Naturally, once the 3rd zone is created and the SQL Server moved into that zone, this “fix” has to be done for both the WFE and the CA/App server.

SharePoint 2010 FBA Powershell Warmup Script [quick and dirty]

I was browsing around for for a quick and dirty SharePoint 2010 warmup script for Powershell the other day, and found quite a few – however, all would fail for me.

See, the environment i’m running is a FBA (or rather AD + ADFS, multiple domains, no trust) environment and the scripts i found would all throw a 403 Forbidden error.

Figured quickly that this was of course caused by the WebClient call that most scripts utilised, so to overcome this obstacle i changed the WebClient call out with a WebRequest call and added the all-important UserAgent (this is the reason you’d get the 403 Forbidden error btw).

So, quick and dirty solution…still some stuff to do on it, such as ensure that the timeout error can be handled – but that’s for another day.

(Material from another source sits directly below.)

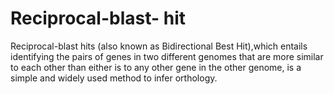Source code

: # Reciprocal-blast- hit
Reciprocal-blast hits (also known as Bidirectional Best Hit),which entails identifying the pairs of genes in two different genomes that are more similar to each other than either is to any other gene in the other genome, is a simple and widely used method to infer orthology.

if (( Get-PSSnapin -Name “Microsoft.SharePoint.Powershell” -ErrorAction SilentlyContinue) -eq $null) {
Add-PSSnapin Microsoft.SharePoint.Powershell
}

function WarmupSite() {
param([System.Net.NetworkCredential]$NetworkCred,[Microsoft.SharePoint.SPWeb]$Web)

start-sleep 1

$request = [System.Net.WebRequest]::Create($Web.Url)
$request.AllowAutoRedirect = $false
$request.proxy = [System.Net.WebRequest]::DefaultWebProxy

$request.Credentials = $NetworkCred
$request.ContentType = “application/x-www-form-urlencoded”

$request.Method=”GET”
$request.UserAgent = “Mozilla/4.0 (compatible; MSIE 6.0; Windows NT 5.0; .NET CLR 1.1.4322)”

return $request.GetResponse().StatusCode

}

function RecurseSite() {
param([Microsoft.SharePoint.SPWeb]$SiteIdentity)
write-output (“Site: $($SiteIdentity.Url) – $($SiteIdentity.Title)” | format-list)
$cred = [System.Net.CredentialCache]::DefaultNetworkCredentials

if ($SiteIdentity.Webs.Count -gt 0) {
foreach  ($subweb in $SiteIdentity.Webs) {
$output = WarmupSite -NetworkCred $cred -Web $subweb
$output | Out-file -FilePath “C:\isd\output\$($subweb.Title).txt”
RecurseSite -SiteIdenitity $subweb
}
$SiteIdentity.Dispose()
}
else {
$output = WarmupSite -NetworkCred $cred -Web $SiteIdentity
$output | Out-file -FilePath “path to local network folder\$($SiteIdentity.Title).txt”
$SiteIdentity.Dispose()
}
}

$webappservices = (Get-SPFarm).services | ? {$_.typename -eq “Microsoft SharePoint Foundation Web Application” }

foreach ($webapp in $webappservices.WebApplications) {
foreach ($sitecollection in $webapp.Sites) {
write-output “Site collection: $($sitecollection.Url)”
RecurseSite -SiteIdentity $($sitecollection.RootWeb)
}
}

I also added a “start-sleep 1” as SharePoint 2010 would go crazy if i just let it run without it (too many SP objects).

Disclaimer – this code is provided “AS IS”..should be no danger in running it, however, clean it up as it’s a subset of my own code here (doing other things too) and is a cut n’ paste n’ edit.